Da ist einmal das Ding mit der „Kraßheit“: Satire über Randgestalten, Minderheiten, Leidende? Wir verkneifen uns das. Mehr noch als zu Tucholskys Zeiten neigen wir zur Verwechslung von „Dargestelltem und Darstellendem“: Zu schnell halten wir das Bild der Entwürdigung für entwürdigend. Und zweitens sind da die „Landesfeinde“: Da kennen wir heute wenig Pardon, siehe nicht nur Erdoğan. Tucholsky aber hielt es gerade andersherum.

Will man die Trunksucht geißeln, meint er, muss man Besoffene zeigen, schonungslos in aller „Fäulnis“. So auch bei „Weberelend“ und „Prostitution“: Triggerwarnung? Fehlanzeige. Zur Vorsicht hingegen rät er beim Feindeswitz. Zwar fasziniert ihn – 1919, welch Provokation – die „Kraft“ und „Wut“ der französischen Kriegskarikatur: Die hat sich wenigstens „herausgetraut“! Doch steht da gleich anfangs ein schwerer Satz: „Eine Satire, die zur Zeichnung einer Kriegsanleihe auffordert, ist keine.“

Gegen den Strich

Lange war derlei ja nun kaum Thema. Doch dann kam der Testfall namens Corona: Worüber noch spotten angesichts der Zahlen? Ob Jan Böhmermann, Oliver Welke oder wer sonst die populären Standards setzt: Schon den gefühlten Krieg gegen das Virus hat die Satire blanko unterschrieben. Ein Jahr brauchte sie, um auch mal die Absurditäten der Maßnahmen aufzuspießen statt immer nur die einer verstrahlten Kritik. Und jetzt herrscht Ernstfall, konkret und brutal. Welkes „lupenreiner Psychopath“ stinkt bei Instagram auf Fähnchen im Hundekot. Bei Facebook wichst er am Kanonenrohr. Wann duscht er mit Blut? Die erste Anleihe: 100 Milliarden.

Was darf Satire? Eher ist jetzt die Frage, was sie noch ist, will und soll. Hier scheint Tucholsky zunächst nicht zu helfen: Bei jedem guten politischen Witz, beklagt er, „sitzt halb Deutschland auf dem Sofa und nimmt übel“. Er wünscht der Satire also mehr Verständnis, am Ende soll sie im Lachen versöhnen. Doch rief seine Welt auch wirklich danach: Er schrieb das in einem zerfallenen Staat, zwischen den Spartakus-Barrikaden in Berlin und dem Gemetzel der Freikorps in München. Auch heute reden wir gerne von „Spaltung“. Doch im Vergleich ist das ein Trugbild. Es regieren Tenor und Mainstream.
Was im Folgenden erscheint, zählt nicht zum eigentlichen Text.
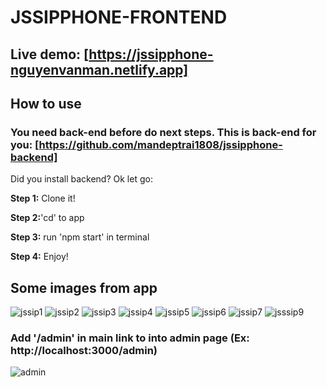 # JSSIPPHONE-FRONTEND 

## Live demo: [https://jssipphone-nguyenvanman.netlify.app]

## How to use
### You need back-end before do next steps. This is back-end for you: [https://github.com/mandeptrai1808/jssipphone-backend]

Did you install backend? Ok let go:

<b>Step 1:</b> Clone it!

<b>Step 2:</b>'cd' to app

<b>Step 3:</b> run 'npm start' in terminal

<b>Step 4:</b> Enjoy!


## Some images from app
![jssip1](https://user-images.githubusercontent.com/103620102/182133619-68506d92-2bff-47c2-a92b-d434179ebda7.png)
![jssip2](https://user-images.githubusercontent.com/103620102/182133640-37c78502-d920-4206-bfa9-af4471b7f132.png)
![jssip3](https://user-images.githubusercontent.com/103620102/182133649-4929d9e1-fb63-47d6-bf97-d8d11a38ec1e.png)
![jssip4](https://user-images.githubusercontent.com/103620102/182133656-341d165c-24fd-4bf6-b797-beef87068864.png)
![jssip5](https://user-images.githubusercontent.com/103620102/182133659-e062e5a5-0890-4b28-8bf7-2215c7d555c6.png)
![jssip6](https://user-images.githubusercontent.com/103620102/182133674-1c189189-7d8b-4b84-8561-7fbc05df8c8b.png)
![jssip7](https://user-images.githubusercontent.com/103620102/182133680-d0b20cab-85a9-4292-b32c-72dcb17152ff.png)
![jsssip9](https://user-images.githubusercontent.com/103620102/182133692-f0c52197-e82c-4a19-942f-47b7ce00c451.png)

### Add '/admin' in main link to into admin page (Ex: http://localhost:3000/admin)
![admin](https://user-images.githubusercontent.com/103620102/182133699-f7d8dfe4-bcea-4bef-a259-0179d0569fb7.png)
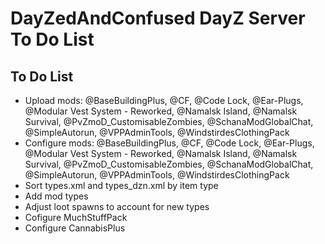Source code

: <!-- ======================================== TODO.md Start ======================================== -->


<!-- ------------------------------ Intro Start ------------------------------ -->

# DayZedAndConfused DayZ Server To Do List

<!-- ------------------------------ Intro End ------------------------------ -->


<!-- ------------------------------ Overview Start ------------------------------ -->


<!-- ------------------------------ Overview End ------------------------------ -->


<!-- ------------------------------ TODO Start ------------------------------ -->

## To Do List

- Upload mods: @BaseBuildingPlus, @CF, @Code Lock, @Ear-Plugs, @Modular Vest System - Reworked, @Namalsk Island, @Namalsk Survival, @PvZmoD_CustomisableZombies, @SchanaModGlobalChat, @SimpleAutorun, @VPPAdminTools, @WindstirdesClothingPack
- Configure mods: @BaseBuildingPlus, @CF, @Code Lock, @Ear-Plugs, @Modular Vest System - Reworked, @Namalsk Island, @Namalsk Survival, @PvZmoD_CustomisableZombies, @SchanaModGlobalChat, @SimpleAutorun, @VPPAdminTools, @WindstirdesClothingPack 
- Sort types.xml and types_dzn.xml by item type
- Add mod types
- Adjust loot spawns to account for new types
- Cofigure MuchStuffPack
- Configure CannabisPlus

<!-- ------------------------------ToDo End ------------------------------ -->


<!-- ------------------------------ Outro Start ------------------------------ -->


<!-- ------------------------------ Outro End ------------------------------ -->


<!-- ======================================== TODO.md End ======================================== -->
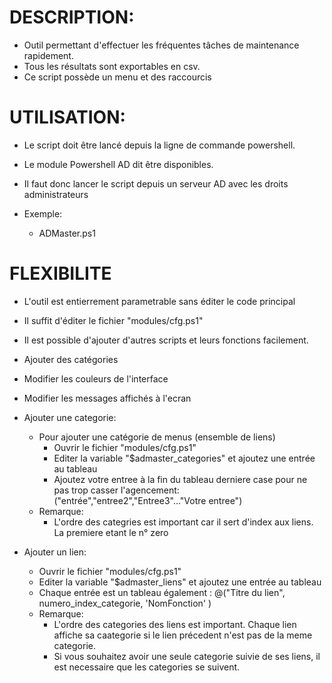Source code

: # DESCRIPTION:

 - Outil permettant d'effectuer les fréquentes tâches de maintenance rapidement.
 - Tous les résultats sont exportables en csv.
 - Ce script possède un menu et des raccourcis

# UTILISATION:
 - Le script doit être lancé depuis la ligne de commande powershell.
 - Le module Powershell AD dit être disponibles.
 - Il faut donc lancer le script depuis un serveur AD avec les droits administrateurs

 - Exemple:
    - ADMaster.ps1

# FLEXIBILITE
 - L'outil est entierrement parametrable sans éditer le code principal
 - Il suffit d'éditer le fichier "modules/cfg.ps1" 
 - Il est possible d'ajouter d'autres scripts et leurs fonctions facilement.
 - Ajouter des catégories
 - Modifier les couleurs de l'interface
 - Modifier les messages affichés à l'ecran


 - Ajouter une categorie:
   - Pour ajouter une catégorie de menus (ensemble de liens)
     - Ouvrir le fichier "modules/cfg.ps1" 
     - Editer la variable "$admaster_categories" et ajoutez une entrée au tableau
     - Ajoutez votre entree à la fin du tableau derniere case pour ne pas trop casser l'agencement: ("entrée","entree2","Entree3"..."Votre entree")
   - Remarque:
     - L'ordre des categries est important car il sert d'index aux liens. La premiere etant le n° zero

 - Ajouter un lien:
     - Ouvrir le fichier "modules/cfg.ps1" 
     - Editer la variable "$admaster_liens" et ajoutez une entrée au tableau
     - Chaque entrée est un tableau également : @("Titre du lien", numero_index_categorie, 'NomFonction' )
   - Remarque:
     - L'ordre des categories des liens est important. Chaque lien affiche sa caategorie si le lien précedent n'est pas de la meme categorie.
     - Si vous souhaitez avoir une seule categorie suivie de ses liens, il est necessaire que les categories se suivent.
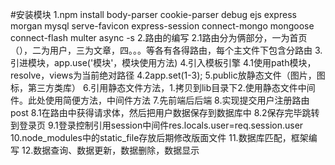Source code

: #安装模块
1.npm install body-parser cookie-parser debug ejs express morgan mysql serve-favicon express-session connect-mongo mongoose connect-flash multer async -s
2.路由的编写
2.1路由分为俩部分，一为首页（），二为用户，三为文章，四。。。等各有各得路由，每个主文件下包含分路由
3.引进模块，app.use('模块'，模块使用方法)
4.引入模板引擎
4.1使用path模块，resolve，views为当前绝对路径
4.2app.set(1-3);
5.public放静态文件（图片，图标，第三方类库）
6.引用静态文件方法，1.拷贝到lib目录下2.使用静态文件中间件。此处使用简便方法，中间件方法
7.先前端后后端
8.实现提交用户注册路由 post
8.1在路由中获得请求体，然后把用户数据保存到数据库中
8.2保存完毕跳转到登录页
9.1登录控制引用session中间件res.locals.user=req.session.user
10.node_modules中的static_file存放后期修改版面文件
11.数据库匹配，框架编写
12.数据查询、数据更新，数据删除，数据显示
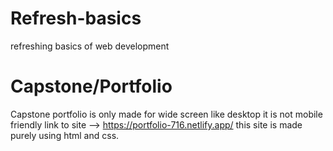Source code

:# Refresh-basics
refreshing basics of web development  

# Capstone/Portfolio
Capstone portfolio is only made for wide screen like desktop it is not mobile friendly
link to site --> https://portfolio-716.netlify.app/
this site is made purely using html and css.
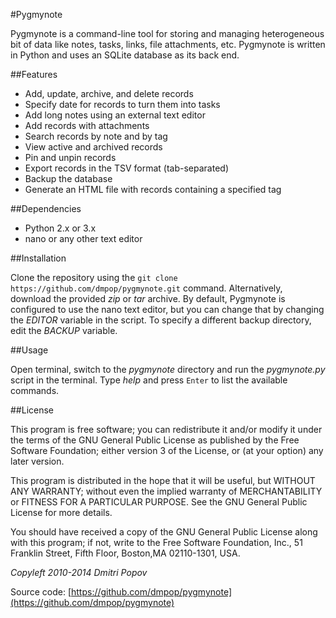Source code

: #Pygmynote

Pygmynote is a command-line tool for storing and managing heterogeneous bit of data like notes, tasks, links, file attachments, etc. Pygmynote is written in Python and uses an SQLite database as its back end.

##Features

- Add, update, archive, and delete records
- Specify date for records to turn them into tasks
- Add long notes using an external text editor
- Add records with attachments
- Search records by note and by tag
- View active and archived records
- Pin and unpin records
- Export records in the TSV format (tab-separated)
- Backup the database
- Generate an HTML file with records containing a specified tag

##Dependencies

- Python 2.x or 3.x
- nano or any other text editor

##Installation

Clone the repository using the `git clone https://github.com/dmpop/pygmynote.git` command. Alternatively, download the provided *zip* or *tar* archive. By default, Pygmynote is configured to use the nano text editor, but you can change that by changing the *EDITOR* variable in the script. To specify a different backup directory, edit the *BACKUP* variable.

##Usage

Open terminal, switch to the *pygmynote* directory and run the _pygmynote.py_ script in the terminal. Type *help* and press `Enter` to list the available commands.

##License

This program is free software; you can redistribute it and/or modify it under the terms of the GNU General Public License as published by the Free Software Foundation; either version 3 of the License, or (at your option) any later version.

This program is distributed in the hope that it will be useful, but WITHOUT ANY WARRANTY; without even the implied warranty of MERCHANTABILITY or FITNESS FOR A PARTICULAR PURPOSE.  See the GNU General Public License for more details.

You should have received a copy of the GNU General Public License along with this program; if not, write to the Free Software Foundation, Inc., 51 Franklin Street, Fifth Floor, Boston,MA 02110-1301, USA.

_Copyleft 2010-2014 Dmitri Popov_

Source code: [https://github.com/dmpop/pygmynote](https://github.com/dmpop/pygmynote)
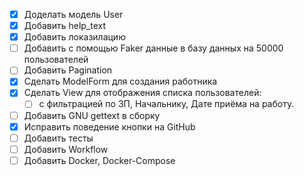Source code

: *[x] Доделать модель User
*[x] Добавить help_text
*[x] Добавить локазилацию
*[ ] Добавить с помощью Faker данные в базу данных на 50000 пользователей 
*[ ] Добавить Pagination 
*[x] Сделать ModelForm для создания работника
*[x] Сделать View для отображения списка пользователей: 
  * [ ] с фильтрацией по ЗП, Начальнику, Дате приёма на работу.
*[ ] Добавить GNU gettext в сборку
*[x] Исправить поведение кнопки на GitHub
*[ ] Добавить тесты
*[ ] Добавить Workflow
*[ ] Добавить Docker, Docker-Compose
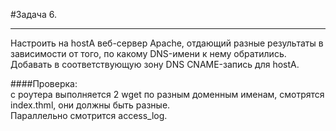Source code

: #Задача 6.
***

Настроить на hostA веб-сервер Apache, отдающий разные результаты в зависимости от того, по какому DNS-имени к нему обратились.   
Добавать в соответствующую зону DNS CNAME-запись для hostA.  

####Проверка:   
с роутера выполняется 2 wget по разным доменным именам, смотрятся index.thml, они должны быть разные.   
Параллельно смотрится access_log.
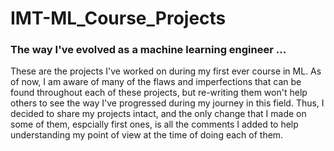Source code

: # IMT-ML_Course_Projects
### The way I've evolved as a machine learning engineer ... 
These are the projects I've worked on during my first ever course in ML. As of now, I am aware of many of the flaws and imperfections that can be found throughout each of these projects, but re-writing them won't help others to see the way I've progressed during my journey in this field. Thus, I decided to share my projects intact, and the only change that I made on some of them, espcially first ones, is all the comments I added to help understanding my point of view at the time of doing each of them.
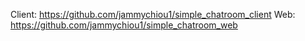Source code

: Client: https://github.com/jammychiou1/simple_chatroom_client
Web: https://github.com/jammychiou1/simple_chatroom_web

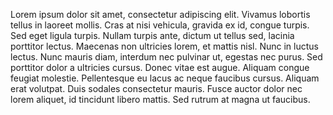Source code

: Lorem ipsum dolor sit amet, consectetur adipiscing elit. Vivamus lobortis tellus in laoreet mollis. Cras at nisi 
vehicula, gravida ex id, congue turpis. Sed eget ligula turpis. Nullam turpis ante, dictum ut tellus sed, lacinia 
porttitor lectus. Maecenas non ultricies lorem, et mattis nisl. Nunc in luctus lectus. Nunc mauris diam, interdum nec pulvinar ut, egestas nec purus. Sed porttitor dolor a 
ultricies cursus. Donec vitae est augue. Aliquam congue feugiat molestie. Pellentesque eu lacus ac neque faucibus cursus. Aliquam erat volutpat. 
Duis sodales consectetur mauris. Fusce auctor dolor nec lorem aliquet, id tincidunt libero mattis. Sed rutrum at magna ut faucibus.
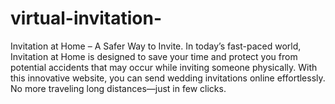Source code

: # virtual-invitation-
Invitation at Home – A Safer Way to Invite. In today’s fast-paced world, Invitation at Home is designed to save your time and protect you from potential accidents that may occur while inviting someone physically. With this innovative website, you can send wedding invitations online effortlessly. No more traveling long distances—just in few clicks.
Was würde Tucholsky heute verspotten? Ist da ein Geist in seinem Text, dann führt der die Bürste stets gegen den Strich: Satire erscheine als „negative Sache“, positiv sei sie im „Nein!“: Was mobilisiert, was die Fronten schließt, in breite Kerben haut, was nicht die Zeigefinger der Nation erigiert, das ist im Heute keine Satire. Denn wahre Satire will kein Jawoll. Sie sucht nach dem Aber. Wo alle ein „Wir“ sind, da ruft sie laut „Ihr“. Wer der Satire mit „Faktenchecks“ kommt, will sie nicht haben.

Wo man sie bräuchte, muss man sie suchen, wo das Wort draufsteht, ist meist keine drin. Übersensibel sind wir, wo wir es nicht müssten, zu grobschlächtig dort, wo Vorsicht am Platz wäre: Es scheint oft fast so, als könnten wir gerade keine Satire. Und wollen wir sie wirklich? Es sei, so denken wohl viele, jetzt nicht ihre Zeit.

Doch wenn dem so ist, dann seien wir ehrlich: Lasst uns einstweilen abschaffen, was sich so nennt: die Fernsehshows, die Karikaturen. Dann wären wir wenigstens, was wir so gern von uns sagen – nämlich wahre Kurt-Tucholsky-Fans.